Senator Paul’s plan would expand Health Savings Accounts, allowing larger tax-free contributions, as well as removing other limitations. HSAs could also be used to for more health expenses, including insurance premiums. That would also increase the portability of insurance, since it wouldn’t be tied to your job.
Senator Paul’s bill includes an amendment that would allow individuals to pool together to buy insurance, reducing the cost of all in the pool. This can include churches, civic groups, or groups formed specifically for this purpose. A similar provision is offered for the benefit of small businesses.
Much of the cost of medical services is related to the amount of regulation, bureaucracy and paperwork required, much of which only ultimately serves to enrich the already rich.
After his own hospital experience, Reason writer John Stossel pointed out, “… hospitals are largely socialist bureaucracies. Instead of answering to consumers, which forces businesses to be nimble, hospitals report to government, lawyers and insurance companies.” Later, he summed it up, “When the customer doesn’t pay, customer service rarely matters.”
Some recent trends – high deductible insurance plans and Health Savings Accounts – have patient-consumers asking important questions: Do I really need that test? How much will it cost? Are there alternatives? It’s also possible to see in areas such as Lasik surgery and plastic surgery. Since patients usually pay for these services, the pricing is transparent and the customer service and quality of care tend to be on point.
Operations like the Surgery Center of Oklahoma offer a refreshing change to the face of medicine. The Surgery Center is completely physician owned and managed. The pricing is completely transparent – go look it up on the website – and includes surgeon’s, anesthesiologist’s and facility fees, so there are no nasty surprises in the bill. And they can offer deeply discounted services, because the Surgery Center of Oklahoma only takes cash.

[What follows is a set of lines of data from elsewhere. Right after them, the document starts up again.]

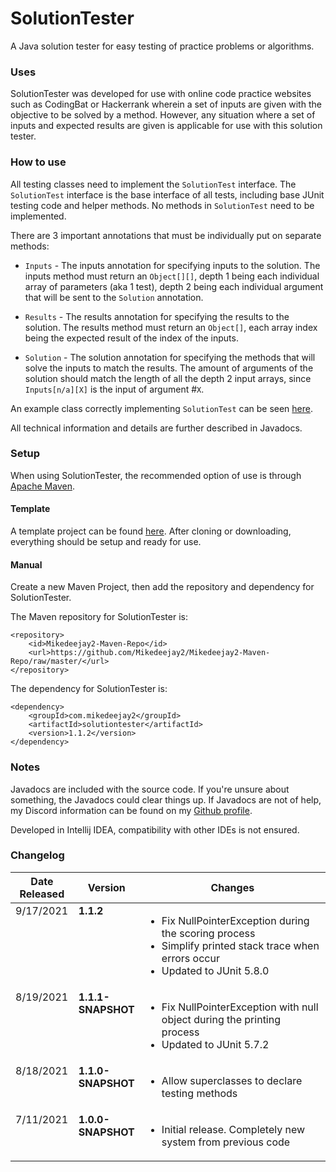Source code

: # SolutionTester
A Java solution tester for easy testing of practice problems or algorithms.

### Uses
SolutionTester was developed for use with online code practice websites such as CodingBat or Hackerrank wherein a set 
of inputs are given with the objective to be solved by a method. However, any situation where a set of inputs and 
expected results are given is applicable for use with this
solution tester.

### How to use
All testing classes need to implement the `SolutionTest` interface. The `SolutionTest` interface is the base interface 
of all tests, including base JUnit testing code and helper methods. No methods in `SolutionTest` need to be implemented.

There are 3 important annotations that must be individually put on separate methods:
* `Inputs` - The inputs annotation for specifying inputs to the solution. The inputs method must return an `Object[][]`,
  depth 1 being each individual array of parameters (aka 1 test), depth 2 being each individual argument that will be 
  sent to the `Solution` annotation.

* `Results` - The results annotation for specifying the results to the solution. The results method must return an 
  `Object[]`, each array index being the expected result of the index of the inputs.

* `Solution` - The solution annotation for specifying the methods that will solve the inputs to match the results. The 
  amount of arguments of the solution should match the length of all the depth 2 input arrays, since `Inputs[n/a][X]` 
  is the input of argument #`X`.

An example class correctly implementing `SolutionTest` can be seen 
[here](https://github.com/Mikedeejay2/SolutionTesterExample/blob/master/src/main/java/com/mikedeejay2/example/ExampleSolution.java).


All technical information and details are further described in Javadocs.

### Setup
When using SolutionTester, the recommended option of use is through [Apache Maven](https://maven.apache.org/).

#### Template
A template project can be found [here](https://github.com/Mikedeejay2/SolutionTesterExample). After cloning or 
downloading, everything should be setup and ready for use.

#### Manual
Create a new Maven Project, then add the repository and dependency for SolutionTester.

The Maven repository for SolutionTester is:
```
<repository>
    <id>Mikedeejay2-Maven-Repo</id>
    <url>https://github.com/Mikedeejay2/Mikedeejay2-Maven-Repo/raw/master/</url>
</repository>
```

The dependency for SolutionTester is:
```
<dependency>
    <groupId>com.mikedeejay2</groupId>
    <artifactId>solutiontester</artifactId>
    <version>1.1.2</version>
</dependency>
```
### Notes
Javadocs are included with the source code. If you're unsure about something, the Javadocs could clear things up. If 
Javadocs are not of help, my Discord information can be found on my [Github profile](https://github.com/Mikedeejay2).

Developed in Intellij IDEA, compatibility with other IDEs is not ensured.

### Changelog
<table style="width: 100%">
  <thead>
    <th style="width: 20%">Date Released</th>
    <th style="width: 20%">Version</th>
    <th style="width: 60%">Changes</th>
  </thead>
  <tbody>
    <tr>
      <td style="vertical-align: top">9/17/2021</td>
      <td style="vertical-align: top"><b>1.1.2</b></td>
      <td style="vertical-align: top">
        <ul>
          <li>Fix NullPointerException during the scoring process</li>
          <li>Simplify printed stack trace when errors occur</li>
          <li>Updated to JUnit 5.8.0</li>
        </ul>
      </td>
    </tr>
    <tr>
      <td style="vertical-align: top">8/19/2021</td>
      <td style="vertical-align: top"><b>1.1.1-SNAPSHOT</b></td>
      <td style="vertical-align: top">
        <ul>
          <li>Fix NullPointerException with null object during the printing process</li>
          <li>Updated to JUnit 5.7.2</li>
        </ul>
      </td>
    </tr>
    <tr>
      <td style="vertical-align: top">8/18/2021</td>
      <td style="vertical-align: top"><b>1.1.0-SNAPSHOT</b></td>
      <td style="vertical-align: top">
        <ul>
          <li>Allow superclasses to declare testing methods</li>
        </ul>
      </td>
    </tr>
    <tr>
      <td style="vertical-align: top">7/11/2021</td>
      <td style="vertical-align: top"><b>1.0.0-SNAPSHOT</b></td>
      <td style="vertical-align: top">
        <ul>
          <li>Initial release. Completely new system from previous code</li>
        </ul>
      </td>
    </tr>
  </tbody>
</table>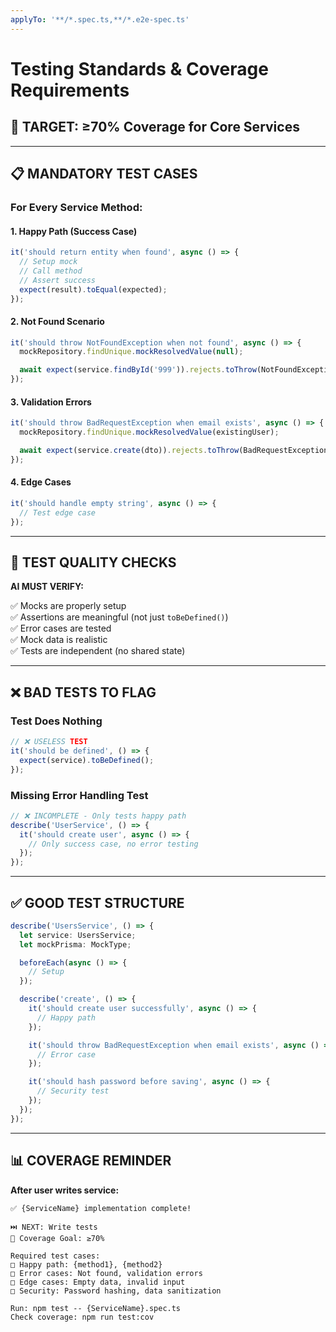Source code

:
 ```yaml
---
applyTo: '**/*.spec.ts,**/*.e2e-spec.ts'
---
```


# Testing Standards & Coverage Requirements

## 🎯 TARGET: ≥70% Coverage for Core Services

---

## 📋 MANDATORY TEST CASES

### For Every Service Method:

#### 1. Happy Path (Success Case)

```typescript
it('should return entity when found', async () => {
  // Setup mock
  // Call method
  // Assert success
  expect(result).toEqual(expected);
});
```

#### 2. Not Found Scenario

```typescript
it('should throw NotFoundException when not found', async () => {
  mockRepository.findUnique.mockResolvedValue(null);

  await expect(service.findById('999')).rejects.toThrow(NotFoundException);
});
```

#### 3. Validation Errors

```typescript
it('should throw BadRequestException when email exists', async () => {
  mockRepository.findUnique.mockResolvedValue(existingUser);

  await expect(service.create(dto)).rejects.toThrow(BadRequestException);
});
```

#### 4. Edge Cases

```typescript
it('should handle empty string', async () => {
  // Test edge case
});
```

---

## 🚨 TEST QUALITY CHECKS

**AI MUST VERIFY:**

✅ Mocks are properly setup  
✅ Assertions are meaningful (not just `toBeDefined()`)  
✅ Error cases are tested  
✅ Mock data is realistic  
✅ Tests are independent (no shared state)

---

## ❌ BAD TESTS TO FLAG

### Test Does Nothing

```typescript
// ❌ USELESS TEST
it('should be defined', () => {
  expect(service).toBeDefined();
});
```

### Missing Error Handling Test

```typescript
// ❌ INCOMPLETE - Only tests happy path
describe('UserService', () => {
  it('should create user', async () => {
    // Only success case, no error testing
  });
});
```

---

## ✅ GOOD TEST STRUCTURE

```typescript
describe('UsersService', () => {
  let service: UsersService;
  let mockPrisma: MockType;

  beforeEach(async () => {
    // Setup
  });

  describe('create', () => {
    it('should create user successfully', async () => {
      // Happy path
    });

    it('should throw BadRequestException when email exists', async () => {
      // Error case
    });

    it('should hash password before saving', async () => {
      // Security test
    });
  });
});
```

---

## 📊 COVERAGE REMINDER

**After user writes service:**

```
✅ {ServiceName} implementation complete!

⏭️ NEXT: Write tests
🎯 Coverage Goal: ≥70%

Required test cases:
□ Happy path: {method1}, {method2}
□ Error cases: Not found, validation errors
□ Edge cases: Empty data, invalid input
□ Security: Password hashing, data sanitization

Run: npm test -- {ServiceName}.spec.ts
Check coverage: npm run test:cov
```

When Oklahoma County made the Surgery Center an optional covered benefit on its plan, the county saved more than $200,000 on scheduled surgeries in the first month. The Oklahoma Council of Public Affairs went on to recommend Oklahoma adopt the same reforms statewide, projecting a savings of over $20 million in a year.
For more everyday health care needs, there is direct primary care. Direct Primary Care, DPC, works somewhat like a gym membership: Patients pay a monthly fee to cover all primary care services. This model gives patients more access to doctors and cuts down on the wasteful and costly bureaucratic burden. The Direct Primary Care Coalition estimates that 40 percent of primary care revenue goes to claims processing and insurance company profits. Senator Paul’s proposed changes to HSA rules would allow them to be used for DPC memberships fees.
Direct primary care doctors see fewer patients, and so are able to spend time to get to know them, creating a better doctor-patient relationship, and patients benefit from more preventive and comprehensive care. Patients with chronic health problems such as diabetes certainly benefit from receiving more consistent care.
Qliance, a DPC group based in Seattle, provides care for over 25,000 patients. With Qliance patients needing fewer ER visits, fewer specialist visits and fewer surgeries than those with more traditional insurance, as well as each patient saving almost $1000 per year, look for those numbers to keep growing.
The future of health care ultimately could look pretty bright, even without the Affordable Care Act. One of the greatest benefits of the free market is that there will always be a vast and varied garden from which to choose, a place where you can find something for everyone. The market itself is a laboratory of innovation, where new ideas and technologies rise and fall in response to you, the consumer.